FOOD FOR THOUGHT - QUOTATIONS AND QUESTIONS

Choose a job you love, and you will never have to work a day in your life.
Confucius 551- 479 BC

1. How do you know that you will love a job before you do it?
2. Is this statement true of you now? If not, why not?
3. Is this kind of “the world is your oyster” choice a reality in today’s world?
4. If you had complete freedom (without any constraints of location, income, skills, education) what job would you choose?
5. What steps (no matter how small) can you take now to make that dream a reality?

Deprived of meaningful work, men and women lose their reason for existence; they go stark, raving mad.
Fyodor Dostoevsky 1821 - 1881

1. What were the characteristics of the most meaningless job you have ever had?
2. Did it “drive you mad”, and what were the symptoms?
3. Did your work colleagues feel the same? If not, why not?
4. What did you do to escape?
5. Did you learn a lesson, or have your found yourself in other meaningless jobs? Why?

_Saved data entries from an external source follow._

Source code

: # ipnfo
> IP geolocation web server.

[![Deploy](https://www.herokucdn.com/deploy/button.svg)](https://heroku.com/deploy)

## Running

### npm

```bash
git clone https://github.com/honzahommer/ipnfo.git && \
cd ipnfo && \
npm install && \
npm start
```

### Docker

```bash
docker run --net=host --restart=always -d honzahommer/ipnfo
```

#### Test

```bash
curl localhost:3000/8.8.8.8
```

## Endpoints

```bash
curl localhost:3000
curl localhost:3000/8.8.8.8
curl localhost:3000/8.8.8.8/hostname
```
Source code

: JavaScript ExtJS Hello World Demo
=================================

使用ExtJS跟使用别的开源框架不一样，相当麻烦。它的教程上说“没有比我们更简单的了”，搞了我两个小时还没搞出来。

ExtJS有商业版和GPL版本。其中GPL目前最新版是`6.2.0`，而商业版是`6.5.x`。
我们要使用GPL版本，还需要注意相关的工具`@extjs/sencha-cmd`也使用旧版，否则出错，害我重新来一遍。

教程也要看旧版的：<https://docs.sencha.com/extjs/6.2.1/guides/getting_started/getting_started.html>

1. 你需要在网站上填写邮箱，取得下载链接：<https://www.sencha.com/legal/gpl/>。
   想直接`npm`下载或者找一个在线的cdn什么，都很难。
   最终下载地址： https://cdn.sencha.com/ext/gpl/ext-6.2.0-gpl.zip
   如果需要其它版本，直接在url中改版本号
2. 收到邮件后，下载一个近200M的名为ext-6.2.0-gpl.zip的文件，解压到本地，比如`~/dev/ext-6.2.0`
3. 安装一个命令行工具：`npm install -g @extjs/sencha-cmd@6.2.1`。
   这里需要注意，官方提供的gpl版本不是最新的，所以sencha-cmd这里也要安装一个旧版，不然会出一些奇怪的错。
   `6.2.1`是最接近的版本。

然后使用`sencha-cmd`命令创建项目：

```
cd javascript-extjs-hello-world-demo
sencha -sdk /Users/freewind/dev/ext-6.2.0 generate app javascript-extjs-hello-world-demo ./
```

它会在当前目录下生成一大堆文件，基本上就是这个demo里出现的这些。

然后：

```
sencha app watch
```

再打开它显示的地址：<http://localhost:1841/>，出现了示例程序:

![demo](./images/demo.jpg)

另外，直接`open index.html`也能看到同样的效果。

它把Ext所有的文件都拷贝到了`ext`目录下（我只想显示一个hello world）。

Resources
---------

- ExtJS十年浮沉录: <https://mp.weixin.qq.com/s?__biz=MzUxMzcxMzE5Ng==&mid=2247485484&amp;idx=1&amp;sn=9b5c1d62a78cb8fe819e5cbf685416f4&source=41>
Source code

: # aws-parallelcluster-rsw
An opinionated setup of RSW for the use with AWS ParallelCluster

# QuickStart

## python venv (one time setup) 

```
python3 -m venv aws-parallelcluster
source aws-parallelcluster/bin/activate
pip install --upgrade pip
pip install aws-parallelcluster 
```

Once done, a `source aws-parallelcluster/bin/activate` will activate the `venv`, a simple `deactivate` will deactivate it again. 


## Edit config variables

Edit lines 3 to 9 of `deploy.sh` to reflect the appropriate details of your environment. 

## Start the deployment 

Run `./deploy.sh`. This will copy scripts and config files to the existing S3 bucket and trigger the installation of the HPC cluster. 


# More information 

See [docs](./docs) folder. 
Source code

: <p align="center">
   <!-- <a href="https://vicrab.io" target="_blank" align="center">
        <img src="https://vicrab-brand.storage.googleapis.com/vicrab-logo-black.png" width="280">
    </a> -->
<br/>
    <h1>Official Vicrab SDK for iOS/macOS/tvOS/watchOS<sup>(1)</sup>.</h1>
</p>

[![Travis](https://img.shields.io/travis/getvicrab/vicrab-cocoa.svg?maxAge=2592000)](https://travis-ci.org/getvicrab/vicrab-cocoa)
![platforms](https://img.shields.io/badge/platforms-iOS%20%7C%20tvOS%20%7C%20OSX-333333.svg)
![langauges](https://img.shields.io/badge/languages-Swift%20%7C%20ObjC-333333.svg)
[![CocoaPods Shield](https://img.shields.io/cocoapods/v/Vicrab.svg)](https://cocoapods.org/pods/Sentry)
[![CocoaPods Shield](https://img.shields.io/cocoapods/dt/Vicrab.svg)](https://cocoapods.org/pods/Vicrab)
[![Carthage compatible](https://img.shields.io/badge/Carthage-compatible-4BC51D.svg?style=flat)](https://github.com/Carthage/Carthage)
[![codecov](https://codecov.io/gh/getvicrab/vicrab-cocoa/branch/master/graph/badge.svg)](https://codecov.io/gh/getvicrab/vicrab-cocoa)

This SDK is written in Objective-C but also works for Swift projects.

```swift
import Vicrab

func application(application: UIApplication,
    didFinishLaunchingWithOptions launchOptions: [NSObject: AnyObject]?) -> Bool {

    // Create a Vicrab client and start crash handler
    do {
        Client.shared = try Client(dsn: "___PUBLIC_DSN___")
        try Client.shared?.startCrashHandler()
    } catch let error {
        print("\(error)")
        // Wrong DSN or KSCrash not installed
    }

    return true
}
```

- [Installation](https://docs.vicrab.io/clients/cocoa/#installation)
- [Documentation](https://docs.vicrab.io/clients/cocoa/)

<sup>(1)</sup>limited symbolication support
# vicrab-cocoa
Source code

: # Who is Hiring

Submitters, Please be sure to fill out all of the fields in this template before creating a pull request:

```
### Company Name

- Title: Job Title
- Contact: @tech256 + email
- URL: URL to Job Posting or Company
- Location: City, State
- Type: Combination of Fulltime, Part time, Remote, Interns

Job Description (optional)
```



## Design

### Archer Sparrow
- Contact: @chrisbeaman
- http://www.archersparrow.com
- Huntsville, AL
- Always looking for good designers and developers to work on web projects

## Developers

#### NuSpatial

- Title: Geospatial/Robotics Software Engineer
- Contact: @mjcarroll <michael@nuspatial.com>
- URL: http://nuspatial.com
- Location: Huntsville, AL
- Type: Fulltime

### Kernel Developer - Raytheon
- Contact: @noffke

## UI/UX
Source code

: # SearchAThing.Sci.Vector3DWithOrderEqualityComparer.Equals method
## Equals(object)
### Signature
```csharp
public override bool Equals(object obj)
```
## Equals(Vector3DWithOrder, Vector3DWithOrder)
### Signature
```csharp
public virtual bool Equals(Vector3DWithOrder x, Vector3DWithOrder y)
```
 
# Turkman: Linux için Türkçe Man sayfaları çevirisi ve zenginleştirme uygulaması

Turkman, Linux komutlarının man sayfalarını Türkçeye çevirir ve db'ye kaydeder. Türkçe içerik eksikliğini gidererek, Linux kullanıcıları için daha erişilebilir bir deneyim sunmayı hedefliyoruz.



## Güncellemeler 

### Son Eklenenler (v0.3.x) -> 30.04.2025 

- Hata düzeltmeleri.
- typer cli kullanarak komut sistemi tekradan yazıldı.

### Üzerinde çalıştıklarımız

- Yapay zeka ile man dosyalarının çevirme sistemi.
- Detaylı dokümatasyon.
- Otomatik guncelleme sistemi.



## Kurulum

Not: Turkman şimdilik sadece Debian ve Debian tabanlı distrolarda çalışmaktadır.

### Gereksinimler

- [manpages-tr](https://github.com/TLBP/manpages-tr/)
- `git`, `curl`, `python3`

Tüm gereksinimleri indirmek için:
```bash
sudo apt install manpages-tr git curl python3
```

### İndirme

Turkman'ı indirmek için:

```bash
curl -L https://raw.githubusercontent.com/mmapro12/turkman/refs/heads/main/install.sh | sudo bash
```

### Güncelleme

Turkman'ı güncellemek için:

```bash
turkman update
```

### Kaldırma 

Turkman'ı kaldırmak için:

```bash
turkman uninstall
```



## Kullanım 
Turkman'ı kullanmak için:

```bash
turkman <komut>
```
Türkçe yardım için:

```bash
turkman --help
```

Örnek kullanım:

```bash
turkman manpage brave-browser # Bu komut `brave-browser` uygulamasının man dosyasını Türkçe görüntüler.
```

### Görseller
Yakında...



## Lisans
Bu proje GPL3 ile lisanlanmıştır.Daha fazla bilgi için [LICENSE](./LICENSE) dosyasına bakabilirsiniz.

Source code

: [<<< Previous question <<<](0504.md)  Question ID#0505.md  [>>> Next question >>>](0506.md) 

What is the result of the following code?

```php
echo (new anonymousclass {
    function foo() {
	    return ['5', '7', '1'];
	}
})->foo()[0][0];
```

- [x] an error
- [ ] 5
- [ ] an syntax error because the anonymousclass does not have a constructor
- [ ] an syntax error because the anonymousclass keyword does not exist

When work is a pleasure, life is a joy. When work is a duty, life is slavery.
Maxim Gorky 1868-1936

1. What were the characteristics of the work that has given you the greatest pleasure?
2. What was the impact on your life and your relationships?
3. Have you actively sought work that would repeat that pleasure? With what success?
4. Is “pleasurable work” just something for the lucky few, unattainable by the majority?
5. If you wanted to create an environment where “work is a pleasure”, what would you do?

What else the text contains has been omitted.